Мой портативный приемник, неразлучный спутник в моих поездках, сообщил мне, что Саймон заявил в палате общин о значительных разногласиях, выявленных во время берлинских переговоров.
11 апреля в Стрезе на озере Маджоре состоялась конференция. В числе участников были британский и французский премьер-министры, Рамсей Макдональд и Лаваль, их министры иностранных дел, сэр Джон Саймон, Флэндин и Муссолини. В окончательной резолюции Великобритания, Франция и Италия заявили, что согласны «противостоять всеми соответствующими средствами любому одностороннему нарушению договоров». Это был ясный ответ трех великих держав Западной Европы на повторное допущение Гитлером возможности суверенитета германских вооруженных сил.

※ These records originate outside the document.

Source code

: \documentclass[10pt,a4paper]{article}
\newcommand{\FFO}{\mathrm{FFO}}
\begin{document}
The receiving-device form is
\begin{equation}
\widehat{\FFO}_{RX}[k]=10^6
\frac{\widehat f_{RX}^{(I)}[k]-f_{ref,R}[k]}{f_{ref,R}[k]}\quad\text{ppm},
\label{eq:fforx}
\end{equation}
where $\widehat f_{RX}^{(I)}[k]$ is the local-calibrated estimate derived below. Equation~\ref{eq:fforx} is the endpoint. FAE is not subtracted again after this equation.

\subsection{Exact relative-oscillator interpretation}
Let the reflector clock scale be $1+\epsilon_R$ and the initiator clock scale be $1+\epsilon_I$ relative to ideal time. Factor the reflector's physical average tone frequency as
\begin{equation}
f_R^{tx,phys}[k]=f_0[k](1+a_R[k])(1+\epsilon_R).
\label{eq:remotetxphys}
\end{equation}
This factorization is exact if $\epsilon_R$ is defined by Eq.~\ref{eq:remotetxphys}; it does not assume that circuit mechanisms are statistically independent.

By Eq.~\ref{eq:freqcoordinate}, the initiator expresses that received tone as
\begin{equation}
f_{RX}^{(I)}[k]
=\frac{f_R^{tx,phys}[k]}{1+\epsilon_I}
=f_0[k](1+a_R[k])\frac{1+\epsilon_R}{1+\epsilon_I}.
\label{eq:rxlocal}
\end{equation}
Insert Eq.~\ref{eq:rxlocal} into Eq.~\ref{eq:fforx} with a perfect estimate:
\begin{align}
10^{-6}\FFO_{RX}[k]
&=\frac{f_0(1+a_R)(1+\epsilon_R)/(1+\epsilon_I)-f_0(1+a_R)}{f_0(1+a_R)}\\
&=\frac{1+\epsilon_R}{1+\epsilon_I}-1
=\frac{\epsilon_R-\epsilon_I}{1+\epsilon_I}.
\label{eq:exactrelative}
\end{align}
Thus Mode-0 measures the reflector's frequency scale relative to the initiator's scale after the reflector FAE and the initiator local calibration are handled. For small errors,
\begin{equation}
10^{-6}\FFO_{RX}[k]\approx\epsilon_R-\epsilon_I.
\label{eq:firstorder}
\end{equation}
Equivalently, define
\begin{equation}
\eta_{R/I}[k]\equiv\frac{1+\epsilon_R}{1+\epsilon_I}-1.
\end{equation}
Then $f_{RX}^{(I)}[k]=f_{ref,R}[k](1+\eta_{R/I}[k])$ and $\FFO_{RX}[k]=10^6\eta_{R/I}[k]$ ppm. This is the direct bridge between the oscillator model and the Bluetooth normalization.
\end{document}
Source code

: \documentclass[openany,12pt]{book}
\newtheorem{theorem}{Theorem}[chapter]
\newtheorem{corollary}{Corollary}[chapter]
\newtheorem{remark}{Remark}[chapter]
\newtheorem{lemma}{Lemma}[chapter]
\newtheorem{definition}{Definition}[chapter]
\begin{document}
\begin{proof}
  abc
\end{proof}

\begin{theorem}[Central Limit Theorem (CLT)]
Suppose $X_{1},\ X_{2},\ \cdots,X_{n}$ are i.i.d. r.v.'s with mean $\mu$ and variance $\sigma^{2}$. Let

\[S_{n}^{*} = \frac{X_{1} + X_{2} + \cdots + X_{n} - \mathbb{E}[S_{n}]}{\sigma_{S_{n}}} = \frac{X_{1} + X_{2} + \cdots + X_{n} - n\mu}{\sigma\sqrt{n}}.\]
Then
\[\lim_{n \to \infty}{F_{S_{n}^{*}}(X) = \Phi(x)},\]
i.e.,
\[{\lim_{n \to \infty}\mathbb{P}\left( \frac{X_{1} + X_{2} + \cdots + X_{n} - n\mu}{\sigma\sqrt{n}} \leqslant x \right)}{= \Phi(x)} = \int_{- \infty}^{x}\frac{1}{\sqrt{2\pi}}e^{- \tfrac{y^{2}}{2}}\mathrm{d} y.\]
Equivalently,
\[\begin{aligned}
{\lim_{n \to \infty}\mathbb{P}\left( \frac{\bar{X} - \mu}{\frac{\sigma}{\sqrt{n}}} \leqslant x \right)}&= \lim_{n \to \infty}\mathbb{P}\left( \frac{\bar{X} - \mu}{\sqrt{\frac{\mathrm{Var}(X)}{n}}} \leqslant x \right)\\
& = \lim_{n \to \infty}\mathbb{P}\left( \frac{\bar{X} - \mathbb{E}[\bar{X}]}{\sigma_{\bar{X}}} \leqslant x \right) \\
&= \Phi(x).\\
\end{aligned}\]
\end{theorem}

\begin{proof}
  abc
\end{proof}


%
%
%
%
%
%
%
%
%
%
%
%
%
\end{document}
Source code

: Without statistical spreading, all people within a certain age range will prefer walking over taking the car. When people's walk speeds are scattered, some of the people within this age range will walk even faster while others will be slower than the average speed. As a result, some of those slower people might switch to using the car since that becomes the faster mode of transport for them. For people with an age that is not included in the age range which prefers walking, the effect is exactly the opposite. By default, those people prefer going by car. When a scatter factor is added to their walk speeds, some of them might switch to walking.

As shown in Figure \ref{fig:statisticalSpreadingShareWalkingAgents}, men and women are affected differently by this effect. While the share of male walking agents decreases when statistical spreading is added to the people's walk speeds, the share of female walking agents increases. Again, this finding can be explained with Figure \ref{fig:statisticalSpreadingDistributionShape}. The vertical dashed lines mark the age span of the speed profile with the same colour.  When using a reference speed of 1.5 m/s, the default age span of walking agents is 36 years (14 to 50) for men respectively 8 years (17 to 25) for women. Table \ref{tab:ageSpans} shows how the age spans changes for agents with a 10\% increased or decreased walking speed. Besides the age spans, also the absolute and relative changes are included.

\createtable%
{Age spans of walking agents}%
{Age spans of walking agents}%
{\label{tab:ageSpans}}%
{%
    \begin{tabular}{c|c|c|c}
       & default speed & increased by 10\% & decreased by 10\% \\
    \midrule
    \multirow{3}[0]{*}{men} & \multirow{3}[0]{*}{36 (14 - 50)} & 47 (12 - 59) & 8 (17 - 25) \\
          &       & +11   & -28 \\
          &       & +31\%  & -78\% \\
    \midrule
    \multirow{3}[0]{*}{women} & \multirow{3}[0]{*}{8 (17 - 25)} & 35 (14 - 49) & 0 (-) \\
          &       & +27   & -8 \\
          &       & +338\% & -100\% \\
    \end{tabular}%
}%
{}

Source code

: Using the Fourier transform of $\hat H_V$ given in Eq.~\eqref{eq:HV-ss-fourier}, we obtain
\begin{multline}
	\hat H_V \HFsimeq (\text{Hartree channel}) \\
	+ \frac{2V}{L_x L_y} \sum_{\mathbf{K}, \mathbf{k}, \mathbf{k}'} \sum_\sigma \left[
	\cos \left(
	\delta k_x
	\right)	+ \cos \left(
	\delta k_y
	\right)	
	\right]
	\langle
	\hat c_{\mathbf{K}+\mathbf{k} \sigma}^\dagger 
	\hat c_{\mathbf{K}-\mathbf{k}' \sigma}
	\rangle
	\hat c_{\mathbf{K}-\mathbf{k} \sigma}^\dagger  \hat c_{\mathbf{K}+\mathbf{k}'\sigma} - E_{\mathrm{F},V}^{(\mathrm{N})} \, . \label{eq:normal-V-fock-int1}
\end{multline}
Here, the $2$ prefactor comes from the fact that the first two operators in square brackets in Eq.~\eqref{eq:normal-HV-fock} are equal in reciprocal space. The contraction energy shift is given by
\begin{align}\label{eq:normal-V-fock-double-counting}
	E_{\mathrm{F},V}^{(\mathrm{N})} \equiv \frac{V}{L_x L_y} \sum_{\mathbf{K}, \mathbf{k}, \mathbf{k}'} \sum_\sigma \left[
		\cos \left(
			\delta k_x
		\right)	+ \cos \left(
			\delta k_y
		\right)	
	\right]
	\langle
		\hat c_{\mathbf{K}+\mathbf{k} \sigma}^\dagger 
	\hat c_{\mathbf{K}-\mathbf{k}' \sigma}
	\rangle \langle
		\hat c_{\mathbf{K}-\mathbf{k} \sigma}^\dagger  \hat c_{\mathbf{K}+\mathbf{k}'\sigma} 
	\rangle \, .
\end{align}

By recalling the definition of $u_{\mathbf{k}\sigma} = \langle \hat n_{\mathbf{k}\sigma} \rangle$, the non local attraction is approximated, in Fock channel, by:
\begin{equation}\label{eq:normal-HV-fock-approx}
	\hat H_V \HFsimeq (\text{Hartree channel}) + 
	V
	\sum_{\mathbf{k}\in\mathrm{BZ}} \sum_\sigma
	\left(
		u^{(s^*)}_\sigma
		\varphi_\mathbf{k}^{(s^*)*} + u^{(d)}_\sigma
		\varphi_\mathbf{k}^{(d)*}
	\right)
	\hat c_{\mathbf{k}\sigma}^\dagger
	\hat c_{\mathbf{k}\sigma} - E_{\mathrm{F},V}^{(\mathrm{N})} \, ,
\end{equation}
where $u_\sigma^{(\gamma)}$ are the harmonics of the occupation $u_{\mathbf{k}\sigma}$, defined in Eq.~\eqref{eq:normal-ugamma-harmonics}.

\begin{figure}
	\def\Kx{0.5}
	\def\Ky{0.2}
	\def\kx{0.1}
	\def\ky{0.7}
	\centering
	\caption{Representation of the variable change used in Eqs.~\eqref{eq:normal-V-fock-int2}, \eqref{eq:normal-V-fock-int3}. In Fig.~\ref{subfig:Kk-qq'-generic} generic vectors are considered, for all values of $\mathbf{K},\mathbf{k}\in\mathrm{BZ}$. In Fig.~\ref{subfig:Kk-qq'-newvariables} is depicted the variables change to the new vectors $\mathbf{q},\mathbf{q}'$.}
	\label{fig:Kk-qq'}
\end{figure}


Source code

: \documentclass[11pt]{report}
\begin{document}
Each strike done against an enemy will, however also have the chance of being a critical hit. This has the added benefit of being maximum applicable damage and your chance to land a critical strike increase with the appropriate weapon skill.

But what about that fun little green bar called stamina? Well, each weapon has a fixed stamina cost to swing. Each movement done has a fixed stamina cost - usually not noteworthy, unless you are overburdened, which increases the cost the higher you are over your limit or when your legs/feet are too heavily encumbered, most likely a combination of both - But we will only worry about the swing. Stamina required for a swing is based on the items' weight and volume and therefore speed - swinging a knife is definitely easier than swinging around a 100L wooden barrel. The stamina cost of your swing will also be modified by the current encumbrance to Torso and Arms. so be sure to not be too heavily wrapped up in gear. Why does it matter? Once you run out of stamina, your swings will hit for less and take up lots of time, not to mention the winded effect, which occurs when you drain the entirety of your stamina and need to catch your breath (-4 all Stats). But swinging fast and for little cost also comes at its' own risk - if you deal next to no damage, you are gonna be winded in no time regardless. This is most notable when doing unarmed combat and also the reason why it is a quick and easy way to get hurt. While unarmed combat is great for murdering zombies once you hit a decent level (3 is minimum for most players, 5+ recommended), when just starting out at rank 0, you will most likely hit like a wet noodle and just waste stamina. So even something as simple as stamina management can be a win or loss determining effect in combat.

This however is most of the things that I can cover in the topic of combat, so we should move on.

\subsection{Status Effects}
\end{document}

Эта декларация на самом деле показалась бы нам гораздо менее угрожающей, если бы мы знали, как нам известно теперь из мемуаров Черчилля, что в самом начале переговоров британский министр иностранных дел подчеркнул, что он не расположен рассматривать применение санкций к нарушителю договоров. В то время у нас лишь оптимисты предполагали, будто общий фронт против нас был таким шатким.
Несколько дней спустя, 17 апреля, последовал второй удар. Действия Германии подверглись осуждению со стороны Совета Лиги Наций. Своими «произвольными действиями» она «нарушила Версальский договор и создала угрозу безопасности Европы».
Третьим ударом был союз, 2 мая заключенный Лавалем с Советским Союзом. Когда я вернулся в Берлин, то обнаружил, что все в министерстве иностранных дел очень расстроены. Казалось, Германия полностью изолирована. В ответ на методы Гитлера в международной политике образовалась антигерманская коалиция всех великих европейских держав, включая Советский Союз. Однако я вскоре узнал в Польше и в Лондоне, что эта коалиция была не слишком прочной.
К моему удивлению, я получил указания отправиться с Герингом в Варшаву и Краков на похороны маршала Пилсудского, так как была возможность, что представится случай провести политические переговоры с Лавалем. Так вечером 16 мая я отъехал со станции Фридрихштрассе с Герингом и немногочисленной делегацией в его салон-вагоне. В то время будущий рейхсмаршал не путешествовал специальным поездом, а довольствовался тем, что его вагон прицепляли к обычному поезду. Только я удобно устроился в моем купе, чтобы послушать новости по моему портативному приемнику, как на пороге неожиданно появился Геринг. Я чрезвычайно удивился, когда он сказал: «Я должен извиниться перед вами за то, что вас разместили в этом тесном купе, обычно я более гостеприимный хозяин, но мои люди проявили небрежность. Виновный за это поплатится».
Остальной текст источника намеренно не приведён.